WHAT THE EXERCISE ASKS. Exactly as they appear, output all of the records. Skip any images.

Source texts of formatted documents.

▬▬▬

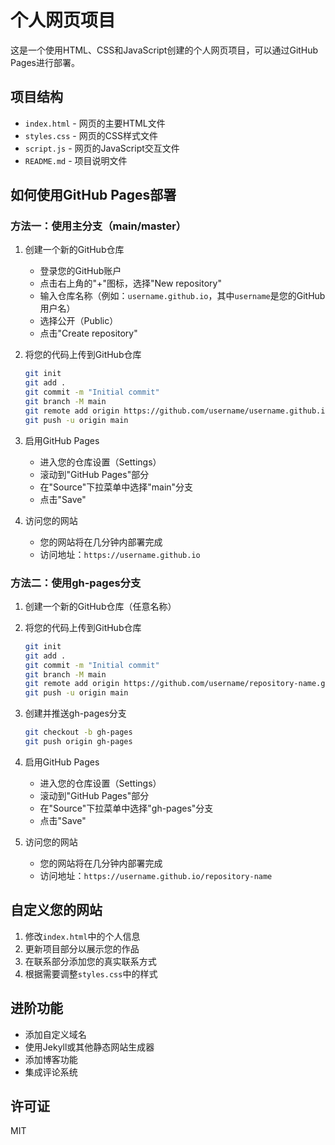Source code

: # 个人网页项目

这是一个使用HTML、CSS和JavaScript创建的个人网页项目，可以通过GitHub Pages进行部署。

## 项目结构

- `index.html` - 网页的主要HTML文件
- `styles.css` - 网页的CSS样式文件
- `script.js` - 网页的JavaScript交互文件
- `README.md` - 项目说明文件

## 如何使用GitHub Pages部署

### 方法一：使用主分支（main/master）

1. 创建一个新的GitHub仓库
   - 登录您的GitHub账户
   - 点击右上角的"+"图标，选择"New repository"
   - 输入仓库名称（例如：`username.github.io`，其中`username`是您的GitHub用户名）
   - 选择公开（Public）
   - 点击"Create repository"

2. 将您的代码上传到GitHub仓库
   ```bash
   git init
   git add .
   git commit -m "Initial commit"
   git branch -M main
   git remote add origin https://github.com/username/username.github.io.git
   git push -u origin main
   ```

3. 启用GitHub Pages
   - 进入您的仓库设置（Settings）
   - 滚动到"GitHub Pages"部分
   - 在"Source"下拉菜单中选择"main"分支
   - 点击"Save"

4. 访问您的网站
   - 您的网站将在几分钟内部署完成
   - 访问地址：`https://username.github.io`

### 方法二：使用gh-pages分支

1. 创建一个新的GitHub仓库（任意名称）

2. 将您的代码上传到GitHub仓库
   ```bash
   git init
   git add .
   git commit -m "Initial commit"
   git branch -M main
   git remote add origin https://github.com/username/repository-name.git
   git push -u origin main
   ```

3. 创建并推送gh-pages分支
   ```bash
   git checkout -b gh-pages
   git push origin gh-pages
   ```

4. 启用GitHub Pages
   - 进入您的仓库设置（Settings）
   - 滚动到"GitHub Pages"部分
   - 在"Source"下拉菜单中选择"gh-pages"分支
   - 点击"Save"

5. 访问您的网站
   - 您的网站将在几分钟内部署完成
   - 访问地址：`https://username.github.io/repository-name`

## 自定义您的网站

1. 修改`index.html`中的个人信息
2. 更新项目部分以展示您的作品
3. 在联系部分添加您的真实联系方式
4. 根据需要调整`styles.css`中的样式

## 进阶功能

- 添加自定义域名
- 使用Jekyll或其他静态网站生成器
- 添加博客功能
- 集成评论系统

## 许可证

MIT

▬▬▬

RESULT OF THIS EXERCISE.
Source code

: # 个人网页项目

这是一个使用HTML、CSS和JavaScript创建的个人网页项目，可以通过GitHub Pages进行部署。

## 项目结构

- `index.html` - 网页的主要HTML文件
- `styles.css` - 网页的CSS样式文件
- `script.js` - 网页的JavaScript交互文件
- `README.md` - 项目说明文件

## 如何使用GitHub Pages部署

### 方法一：使用主分支（main/master）

1. 创建一个新的GitHub仓库
   - 登录您的GitHub账户
   - 点击右上角的"+"图标，选择"New repository"
   - 输入仓库名称（例如：`username.github.io`，其中`username`是您的GitHub用户名）
   - 选择公开（Public）
   - 点击"Create repository"

2. 将您的代码上传到GitHub仓库
   ```bash
   git init
   git add .
   git commit -m "Initial commit"
   git branch -M main
   git remote add origin https://github.com/username/username.github.io.git
   git push -u origin main
   ```

3. 启用GitHub Pages
   - 进入您的仓库设置（Settings）
   - 滚动到"GitHub Pages"部分
   - 在"Source"下拉菜单中选择"main"分支
   - 点击"Save"

4. 访问您的网站
   - 您的网站将在几分钟内部署完成
   - 访问地址：`https://username.github.io`

### 方法二：使用gh-pages分支

1. 创建一个新的GitHub仓库（任意名称）

2. 将您的代码上传到GitHub仓库
   ```bash
   git init
   git add .
   git commit -m "Initial commit"
   git branch -M main
   git remote add origin https://github.com/username/repository-name.git
   git push -u origin main
   ```

3. 创建并推送gh-pages分支
   ```bash
   git checkout -b gh-pages
   git push origin gh-pages
   ```

4. 启用GitHub Pages
   - 进入您的仓库设置（Settings）
   - 滚动到"GitHub Pages"部分
   - 在"Source"下拉菜单中选择"gh-pages"分支
   - 点击"Save"

5. 访问您的网站
   - 您的网站将在几分钟内部署完成
   - 访问地址：`https://username.github.io/repository-name`

## 自定义您的网站

1. 修改`index.html`中的个人信息
2. 更新项目部分以展示您的作品
3. 在联系部分添加您的真实联系方式
4. 根据需要调整`styles.css`中的样式

## 进阶功能

- 添加自定义域名
- 使用Jekyll或其他静态网站生成器
- 添加博客功能
- 集成评论系统

## 许可证

MIT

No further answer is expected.